25 638
Wijziging van de artikelen 140 en 443 van het Wetboek van Strafrecht

nr. 7e
BRIEF VAN DE MINISTER VAN JUSTITIE

Aan de Voorzitter van de Eerste Kamer der Staten-Generaal

Den Haag, 20 mei 1999

Bijgaand1 stuur ik u het regeringsstandpunt over de wettelijke strafmaxima. Het regeringsstandpunt besteedt, conform een toezegging gedaan tijdens de mondelinge behandeling van het wetsvoorstel strekkend tot wijziging van de artikelen 140 en 443 van het Wetboek van Strafrecht, aandacht aan de vervroegde invrijheidstelling (Handelingen Eerste Kamer 1998–1999, p. 18–638). Voorts is de toezegging gestand gedaan om nog eens te kijken naar de reikwijdte van artikel 140 van het Wetboek van Strafrecht. Dat heeft er evenwel niet in geresulteerd dat voorstellen worden gedaan voor een nadere aanpassing van het onderhavige artikel. Deze uitkomst is niet in de notitie zelf verwoord. Daarom hecht ik eraan u in deze brief met deze uitkomst en de overwegingen die daartoe hebben geleid op de hoogte te brengen. Overwogen is in de eerste plaats dat een inperking van de reikwijdte van dit misdrijf tot het deelnemen aan organisaties die misdrijven beogen waarop vier jaar gevangenisstraf of meer staat, onwenselijk lijkt. Ook bij misdrijven waarop een lagere straf staat kan toepassing van artikel 140 Wetboek van Strafrecht een nuttige rol vervullen.

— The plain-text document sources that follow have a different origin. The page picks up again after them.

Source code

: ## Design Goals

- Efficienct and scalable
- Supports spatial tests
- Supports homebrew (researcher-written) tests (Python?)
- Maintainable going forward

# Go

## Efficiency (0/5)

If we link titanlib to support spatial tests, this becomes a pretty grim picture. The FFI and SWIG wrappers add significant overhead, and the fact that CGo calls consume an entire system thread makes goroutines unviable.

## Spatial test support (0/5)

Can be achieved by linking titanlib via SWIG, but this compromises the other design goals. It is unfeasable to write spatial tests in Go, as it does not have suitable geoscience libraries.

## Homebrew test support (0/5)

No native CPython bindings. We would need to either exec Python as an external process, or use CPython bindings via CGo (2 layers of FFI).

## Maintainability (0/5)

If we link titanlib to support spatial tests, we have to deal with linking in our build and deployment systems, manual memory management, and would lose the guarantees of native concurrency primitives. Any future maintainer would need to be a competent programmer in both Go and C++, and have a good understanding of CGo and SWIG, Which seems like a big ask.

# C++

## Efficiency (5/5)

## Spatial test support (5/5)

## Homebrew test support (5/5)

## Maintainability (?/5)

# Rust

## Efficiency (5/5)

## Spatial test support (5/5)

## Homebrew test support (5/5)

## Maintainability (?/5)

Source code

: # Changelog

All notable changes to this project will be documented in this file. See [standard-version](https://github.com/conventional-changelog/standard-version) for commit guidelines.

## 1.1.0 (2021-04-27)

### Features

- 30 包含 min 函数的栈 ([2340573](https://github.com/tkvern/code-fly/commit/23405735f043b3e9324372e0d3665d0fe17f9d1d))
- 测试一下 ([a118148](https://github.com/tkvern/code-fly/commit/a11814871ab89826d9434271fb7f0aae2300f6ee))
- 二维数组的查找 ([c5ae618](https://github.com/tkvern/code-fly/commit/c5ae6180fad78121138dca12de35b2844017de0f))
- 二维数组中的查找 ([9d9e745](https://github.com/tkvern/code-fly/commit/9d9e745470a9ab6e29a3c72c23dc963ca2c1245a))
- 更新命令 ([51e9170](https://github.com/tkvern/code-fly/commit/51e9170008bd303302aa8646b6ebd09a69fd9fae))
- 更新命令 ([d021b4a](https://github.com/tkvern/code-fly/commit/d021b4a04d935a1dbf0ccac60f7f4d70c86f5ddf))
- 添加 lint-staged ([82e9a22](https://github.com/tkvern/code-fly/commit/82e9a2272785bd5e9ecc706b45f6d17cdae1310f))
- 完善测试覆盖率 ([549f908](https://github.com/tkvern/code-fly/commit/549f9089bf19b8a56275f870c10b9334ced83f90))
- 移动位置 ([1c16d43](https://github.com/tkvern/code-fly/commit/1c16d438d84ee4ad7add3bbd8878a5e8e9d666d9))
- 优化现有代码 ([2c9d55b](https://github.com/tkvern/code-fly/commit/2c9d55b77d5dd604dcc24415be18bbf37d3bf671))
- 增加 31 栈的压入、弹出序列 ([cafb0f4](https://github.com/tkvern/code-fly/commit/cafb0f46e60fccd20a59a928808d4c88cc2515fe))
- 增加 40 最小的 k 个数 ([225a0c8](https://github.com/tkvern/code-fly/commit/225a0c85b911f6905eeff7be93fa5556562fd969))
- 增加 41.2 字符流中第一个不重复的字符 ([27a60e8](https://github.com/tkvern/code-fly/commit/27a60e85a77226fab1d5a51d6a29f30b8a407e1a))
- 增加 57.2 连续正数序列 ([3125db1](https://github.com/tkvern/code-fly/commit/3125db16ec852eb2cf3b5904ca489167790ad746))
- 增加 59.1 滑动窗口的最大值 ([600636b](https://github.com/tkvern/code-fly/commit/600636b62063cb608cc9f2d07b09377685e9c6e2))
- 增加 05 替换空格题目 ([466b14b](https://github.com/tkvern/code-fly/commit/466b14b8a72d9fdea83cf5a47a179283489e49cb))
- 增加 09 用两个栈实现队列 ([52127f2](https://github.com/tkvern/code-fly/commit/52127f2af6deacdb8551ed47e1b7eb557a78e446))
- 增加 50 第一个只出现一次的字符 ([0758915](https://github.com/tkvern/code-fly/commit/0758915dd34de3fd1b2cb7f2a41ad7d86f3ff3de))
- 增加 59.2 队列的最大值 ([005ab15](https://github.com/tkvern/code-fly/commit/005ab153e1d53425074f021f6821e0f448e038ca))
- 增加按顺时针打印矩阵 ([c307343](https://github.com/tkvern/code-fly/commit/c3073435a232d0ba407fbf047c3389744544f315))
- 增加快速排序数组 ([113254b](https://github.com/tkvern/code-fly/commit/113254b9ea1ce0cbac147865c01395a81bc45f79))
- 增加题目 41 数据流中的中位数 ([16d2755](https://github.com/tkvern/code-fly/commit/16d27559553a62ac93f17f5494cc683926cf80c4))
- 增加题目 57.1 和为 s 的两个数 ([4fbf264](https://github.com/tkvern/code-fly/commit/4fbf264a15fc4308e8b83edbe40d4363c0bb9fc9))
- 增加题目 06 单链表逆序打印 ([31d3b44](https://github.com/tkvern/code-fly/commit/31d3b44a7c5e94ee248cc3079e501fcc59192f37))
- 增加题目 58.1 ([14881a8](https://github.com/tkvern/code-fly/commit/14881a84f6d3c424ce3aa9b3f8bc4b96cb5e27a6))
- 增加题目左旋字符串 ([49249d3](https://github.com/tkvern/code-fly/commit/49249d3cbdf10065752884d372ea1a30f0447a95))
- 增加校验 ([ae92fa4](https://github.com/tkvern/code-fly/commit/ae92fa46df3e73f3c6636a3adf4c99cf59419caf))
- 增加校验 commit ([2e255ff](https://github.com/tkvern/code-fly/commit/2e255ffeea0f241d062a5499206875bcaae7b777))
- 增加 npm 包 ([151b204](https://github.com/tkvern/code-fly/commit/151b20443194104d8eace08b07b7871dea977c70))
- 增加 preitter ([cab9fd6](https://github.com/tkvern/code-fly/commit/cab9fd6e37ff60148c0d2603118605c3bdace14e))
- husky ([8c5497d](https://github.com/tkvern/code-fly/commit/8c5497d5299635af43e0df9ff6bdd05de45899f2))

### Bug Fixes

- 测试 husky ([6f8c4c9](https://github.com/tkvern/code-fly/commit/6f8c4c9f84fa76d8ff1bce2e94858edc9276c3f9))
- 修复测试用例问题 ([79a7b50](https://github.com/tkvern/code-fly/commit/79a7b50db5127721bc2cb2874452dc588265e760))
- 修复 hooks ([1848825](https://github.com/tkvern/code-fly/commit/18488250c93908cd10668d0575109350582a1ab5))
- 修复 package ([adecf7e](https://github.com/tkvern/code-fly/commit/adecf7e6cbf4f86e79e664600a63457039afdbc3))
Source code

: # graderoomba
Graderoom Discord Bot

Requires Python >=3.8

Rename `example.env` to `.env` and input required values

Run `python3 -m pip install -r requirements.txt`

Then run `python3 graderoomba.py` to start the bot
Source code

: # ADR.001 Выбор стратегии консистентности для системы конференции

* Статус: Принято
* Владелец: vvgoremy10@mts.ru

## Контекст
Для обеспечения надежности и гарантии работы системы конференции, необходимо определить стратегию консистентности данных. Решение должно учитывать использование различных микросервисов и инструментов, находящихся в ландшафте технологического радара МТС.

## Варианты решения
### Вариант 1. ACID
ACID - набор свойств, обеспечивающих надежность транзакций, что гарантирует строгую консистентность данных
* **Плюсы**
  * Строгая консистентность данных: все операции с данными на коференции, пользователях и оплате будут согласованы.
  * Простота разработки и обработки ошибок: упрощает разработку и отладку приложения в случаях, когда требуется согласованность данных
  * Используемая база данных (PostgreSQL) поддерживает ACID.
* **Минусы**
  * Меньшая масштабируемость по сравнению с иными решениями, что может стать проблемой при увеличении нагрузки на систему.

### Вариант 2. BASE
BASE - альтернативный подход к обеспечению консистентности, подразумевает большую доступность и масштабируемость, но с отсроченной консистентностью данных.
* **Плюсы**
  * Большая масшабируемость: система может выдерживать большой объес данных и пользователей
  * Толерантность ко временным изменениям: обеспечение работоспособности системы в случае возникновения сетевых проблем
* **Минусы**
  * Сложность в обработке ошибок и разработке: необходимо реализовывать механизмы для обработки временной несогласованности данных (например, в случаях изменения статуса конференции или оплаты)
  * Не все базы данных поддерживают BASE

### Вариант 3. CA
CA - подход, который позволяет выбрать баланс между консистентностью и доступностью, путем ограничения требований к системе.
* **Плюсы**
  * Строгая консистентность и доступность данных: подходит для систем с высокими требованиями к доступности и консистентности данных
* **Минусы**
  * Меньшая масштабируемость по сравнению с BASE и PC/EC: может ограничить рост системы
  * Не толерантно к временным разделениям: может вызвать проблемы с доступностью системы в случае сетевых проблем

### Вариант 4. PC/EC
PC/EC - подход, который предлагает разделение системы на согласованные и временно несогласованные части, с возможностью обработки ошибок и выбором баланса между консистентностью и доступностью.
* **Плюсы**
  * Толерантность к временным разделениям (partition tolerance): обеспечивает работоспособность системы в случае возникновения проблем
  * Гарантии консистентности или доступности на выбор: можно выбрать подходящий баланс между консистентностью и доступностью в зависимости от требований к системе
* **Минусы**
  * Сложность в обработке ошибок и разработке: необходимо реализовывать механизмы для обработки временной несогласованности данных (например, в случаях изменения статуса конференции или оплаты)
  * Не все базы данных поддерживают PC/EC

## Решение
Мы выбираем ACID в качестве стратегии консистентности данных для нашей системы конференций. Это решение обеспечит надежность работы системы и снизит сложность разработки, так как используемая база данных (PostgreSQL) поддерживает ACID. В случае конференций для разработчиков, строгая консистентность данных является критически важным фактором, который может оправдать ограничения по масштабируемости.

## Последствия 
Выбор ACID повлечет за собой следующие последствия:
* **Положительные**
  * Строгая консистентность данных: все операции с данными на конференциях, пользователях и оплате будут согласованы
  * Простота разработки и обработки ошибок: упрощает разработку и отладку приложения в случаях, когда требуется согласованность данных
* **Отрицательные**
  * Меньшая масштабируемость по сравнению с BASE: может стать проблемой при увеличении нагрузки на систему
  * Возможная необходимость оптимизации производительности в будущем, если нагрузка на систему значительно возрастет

Overwogen is voorts, dat een opsplitsing van artikel 140 Wetboek van Strafrecht in een variant voor zware delicten en één voor lichtere misdrijven onnodige afgrenzingsproblemen in het leven roept.

Meegezonden zijn voorts enige exemplaren van de bijlagen bij het onderzoeksrapport over wettelijke strafmaxima dat u eerder reeds toegezonden is.

De Minister van Justitie,

A. H. Korthals


XNoot
1

Is ter inzage gelegd op het Centraal Informatiepunt onder griffienr. 123907.